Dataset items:
---------------

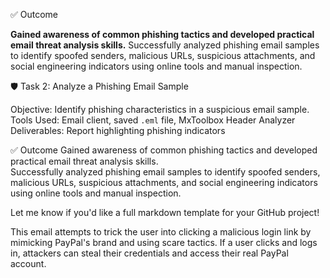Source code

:  ✅ Outcome

**Gained awareness of common phishing tactics and developed practical email threat analysis skills.**
Successfully analyzed phishing email samples to identify spoofed senders, malicious URLs, suspicious attachments, and social engineering indicators using online tools and manual inspection.


🛡️ Task 2: Analyze a Phishing Email Sample

Objective: Identify phishing characteristics in a suspicious email sample.  
Tools Used: Email client, saved `.eml` file, MxToolbox Header Analyzer  
Deliverables: Report highlighting phishing indicators

✅ Outcome
Gained awareness of common phishing tactics and developed practical email threat analysis skills.  
Successfully analyzed phishing email samples to identify spoofed senders, malicious URLs, suspicious attachments, and social engineering indicators using online tools and manual inspection.

Let me know if you'd like a full markdown template for your GitHub project!


This email attempts to trick the user into clicking a malicious login link by mimicking PayPal's brand and using scare tactics. If a user clicks and logs in, attackers can steal their credentials and access their real PayPal account.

---------------

> **Activity**
Reproduce the final stretch of the data above: every line from the one holding "a Phishing Email Sample" through the end, inclusive, exactly as written and nothing else.

> **The completed task**
🛡️ Task 2: Analyze a Phishing Email Sample

Objective: Identify phishing characteristics in a suspicious email sample.  
Tools Used: Email client, saved `.eml` file, MxToolbox Header Analyzer  
Deliverables: Report highlighting phishing indicators

✅ Outcome
Gained awareness of common phishing tactics and developed practical email threat analysis skills.  
Successfully analyzed phishing email samples to identify spoofed senders, malicious URLs, suspicious attachments, and social engineering indicators using online tools and manual inspection.

Let me know if you'd like a full markdown template for your GitHub project!


This email attempts to trick the user into clicking a malicious login link by mimicking PayPal's brand and using scare tactics. If a user clicks and logs in, attackers can steal their credentials and access their real PayPal account.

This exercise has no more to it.